今市宿?
私たちは負傷兵を連れて、そこに行けばいいんだね。
有難う。
舞ちゃん……。
「敬里、行く先は決まったわよ。
皆、今市宿に向かうわ。
動ける人たちはお互い助け合いながら、移動してちょうだい。
敬里、私がその人の支えになるから、敬里は敵の様子を探りながら進行先を確保して」
私が告げると、敬里は支えていた隊士の腕を私の肩へと移動させて、
ゆっくりと前方へと走っていく。
「加賀隊士。自分も敬里さんと進行先の偵察に加わります」
「有難う。二人とも気を付けて。無理しないで」
今市へ向かう道すがら。
メインの道は新政府軍が進軍してくるので通れるはずもなく、
私たちは山の中の獣道のような場所を中心に歩いていく。
「皆、足元気を付けて。
足元がかなりぬかるんでるから、滑落しないでね」
負傷兵たちを酷使しているのはわかってる。
表のメイン道を歩ければ、今頃は今市に到着してるかもしれない。
だけど、それは新政府軍に見つかってしまうリスクが高くなる。
「舞、次の道は、二股になってるぞ。
どっちに行くんだ?」
敬里は時折戻ってきては、先の道筋を確認していく。
その瞬間、葉がカサカサと揺れる音が聞こえる。
「おいっ、誰かいるのか?」
突然、見知らぬ声が山の中に響いて、
銃声が轟く。
息をひそめるように身を縮めやり過ごす時間。
何度目かの発砲の後、鳥がバサバサと音を立てて空へ飛び立っていく音が聞こえた。
「なんだ。

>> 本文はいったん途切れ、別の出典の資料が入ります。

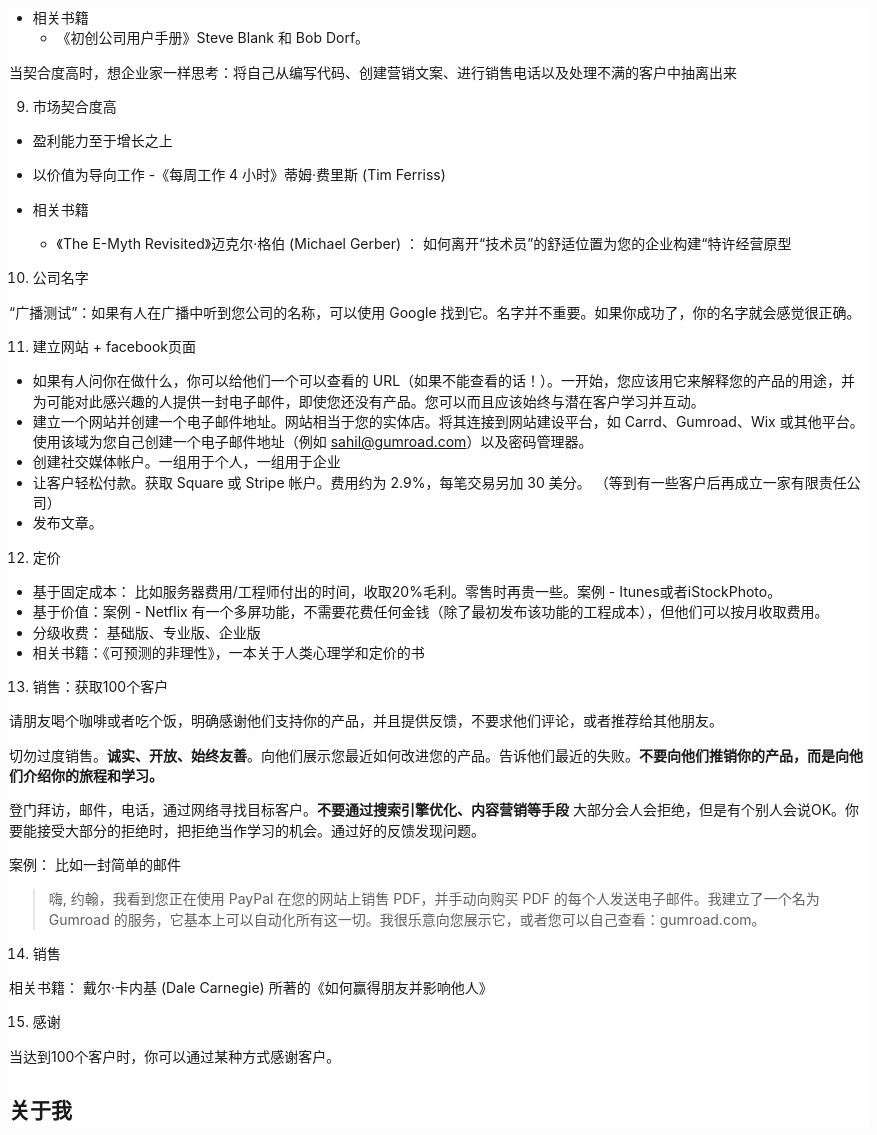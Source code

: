 * 相关书籍  
     * 《初创公司用户手册》Steve Blank 和 Bob Dorf。
  
当契合度高时，想企业家一样思考：将自己从编写代码、创建营销文案、进行销售电话以及处理不满的客户中抽离出来


9. 市场契合度高

* 盈利能力至于增长之上
* 以价值为导向工作 -《每周工作 4 小时》蒂姆·费里斯 (Tim Ferriss)


* 相关书籍
     * 《The E-Myth Revisited》迈克尔·格伯 (Michael Gerber) ： 如何离开“技术员”的舒适位置为您的企业构建“特许经营原型
     
     
10. 公司名字

“广播测试”：如果有人在广播中听到您公司的名称，可以使用 Google 找到它。名字并不重要。如果你成功了，你的名字就会感觉很正确。

11. 建立网站 + facebook页面

+ 如果有人问你在做什么，你可以给他们一个可以查看的 URL（如果不能查看的话！）。一开始，您应该用它来解释您的产品的用途，并为可能对此感兴趣的人提供一封电子邮件，即使您还没有产品。您可以而且应该始终与潜在客户学习并互动。
+ 建立一个网站并创建一个电子邮件地址。网站相当于您的实体店。将其连接到网站建设平台，如 Carrd、Gumroad、Wix 或其他平台。使用该域为您自己创建一个电子邮件地址（例如 sahil@gumroad.com）以及密码管理器。
+ 创建社交媒体帐户。一组用于个人，一组用于企业
+ 让客户轻松付款。获取 Square 或 Stripe 帐户。费用约为 2.9%，每笔交易另加 30 美分。 （等到有一些客户后再成立一家有限责任公司）
+ 发布文章。

12. 定价

+ 基于固定成本： 比如服务器费用/工程师付出的时间，收取20%毛利。零售时再贵一些。案例 - Itunes或者iStockPhoto。
+ 基于价值：案例 - Netflix 有一个多屏功能，不需要花费任何金钱（除了最初发布该功能的工程成本），但他们可以按月收取费用。
+ 分级收费： 基础版、专业版、企业版
+ 相关书籍：《可预测的非理性》，一本关于人类心理学和定价的书


13. 销售：获取100个客户

请朋友喝个咖啡或者吃个饭，明确感谢他们支持你的产品，并且提供反馈，不要求他们评论，或者推荐给其他朋友。

切勿过度销售。**诚实、开放、始终友善**。向他们展示您最近如何改进您的产品。告诉他们最近的失败。**不要向他们推销你的产品，而是向他们介绍你的旅程和学习。**

登门拜访，邮件，电话，通过网络寻找目标客户。**不要通过搜索引擎优化、内容营销等手段** 大部分会人会拒绝，但是有个别人会说OK。你要能接受大部分的拒绝时，把拒绝当作学习的机会。通过好的反馈发现问题。

案例： 比如一封简单的邮件

> 嗨, 约翰，我看到您正在使用 PayPal 在您的网站上销售 PDF，并手动向购买 PDF 的每个人发送电子邮件。我建立了一个名为 Gumroad 的服务，它基本上可以自动化所有这一切。我很乐意向您展示它，或者您可以自己查看：gumroad.com。
  

14. 销售

相关书籍： 戴尔·卡内基 (Dale Carnegie) 所著的《如何赢得朋友并影响他人》

15. 感谢

当达到100个客户时，你可以通过某种方式感谢客户。


## 关于我
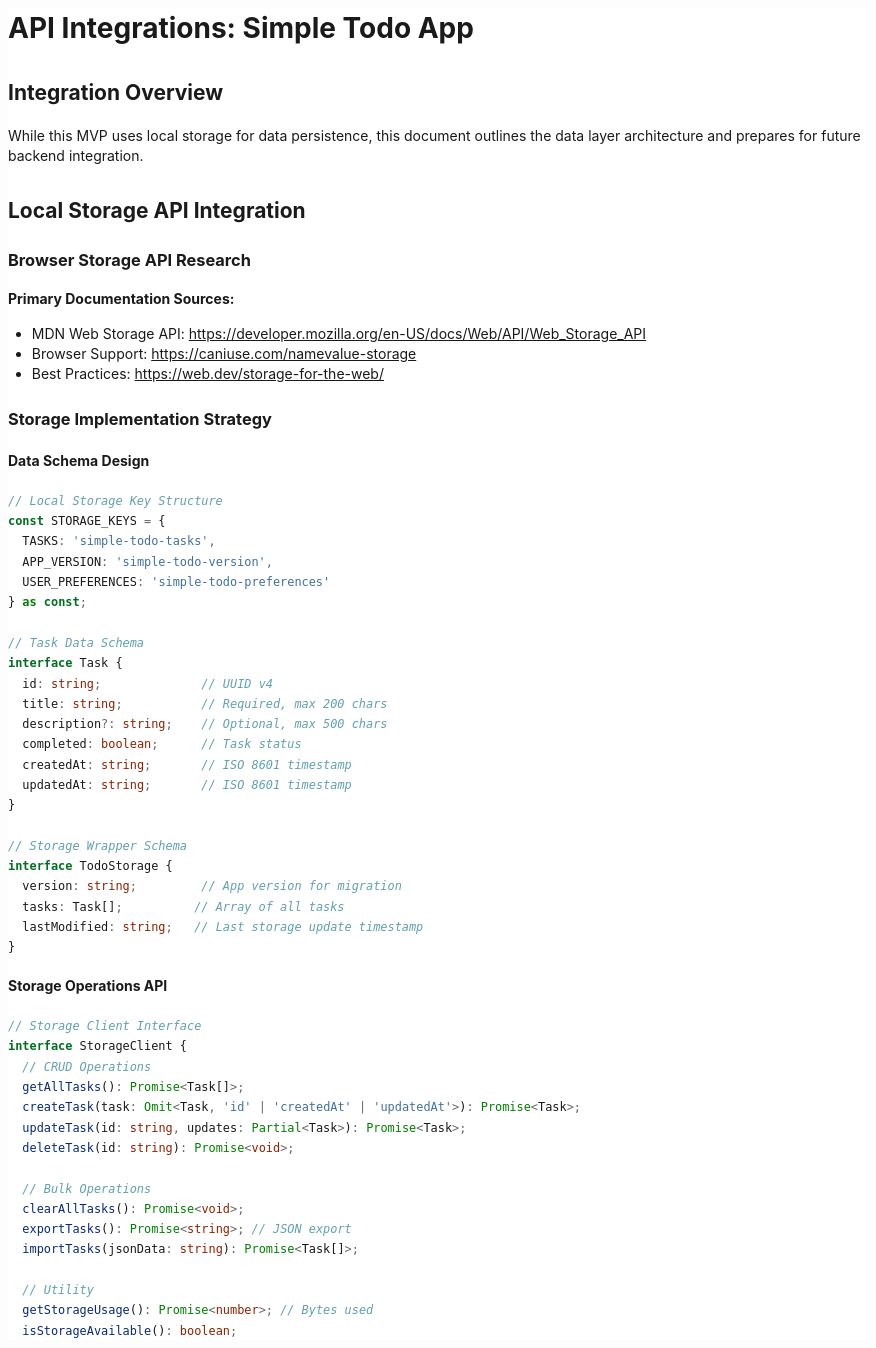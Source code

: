 # API Integrations: Simple Todo App

## Integration Overview
While this MVP uses local storage for data persistence, this document outlines the data layer architecture and prepares for future backend integration.

## Local Storage API Integration

### Browser Storage API Research
**Primary Documentation Sources:**
- MDN Web Storage API: https://developer.mozilla.org/en-US/docs/Web/API/Web_Storage_API
- Browser Support: https://caniuse.com/namevalue-storage
- Best Practices: https://web.dev/storage-for-the-web/

### Storage Implementation Strategy

#### Data Schema Design
```typescript
// Local Storage Key Structure
const STORAGE_KEYS = {
  TASKS: 'simple-todo-tasks',
  APP_VERSION: 'simple-todo-version',
  USER_PREFERENCES: 'simple-todo-preferences'
} as const;

// Task Data Schema
interface Task {
  id: string;              // UUID v4
  title: string;           // Required, max 200 chars
  description?: string;    // Optional, max 500 chars
  completed: boolean;      // Task status
  createdAt: string;       // ISO 8601 timestamp
  updatedAt: string;       // ISO 8601 timestamp
}

// Storage Wrapper Schema
interface TodoStorage {
  version: string;         // App version for migration
  tasks: Task[];          // Array of all tasks
  lastModified: string;   // Last storage update timestamp
}
```

#### Storage Operations API
```typescript
// Storage Client Interface
interface StorageClient {
  // CRUD Operations
  getAllTasks(): Promise<Task[]>;
  createTask(task: Omit<Task, 'id' | 'createdAt' | 'updatedAt'>): Promise<Task>;
  updateTask(id: string, updates: Partial<Task>): Promise<Task>;
  deleteTask(id: string): Promise<void>;
  
  // Bulk Operations
  clearAllTasks(): Promise<void>;
  exportTasks(): Promise<string>; // JSON export
  importTasks(jsonData: string): Promise<Task[]>;
  
  // Utility
  getStorageUsage(): Promise<number>; // Bytes used
  isStorageAvailable(): boolean;
```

鳥だったのか。
おいっ、こっちに幕府軍の残党はいないようだ。
お前たち、向こうへ行くぞ」
そんな声が聞こえた後、数人の足音が遠ざかっていくのが聞こえた。
「やばっ。
お前ら、大丈夫か?」
敬里の声に、それぞれの隊士たちの緊張の時間が解放されて、
お互いの無事を確認しあう。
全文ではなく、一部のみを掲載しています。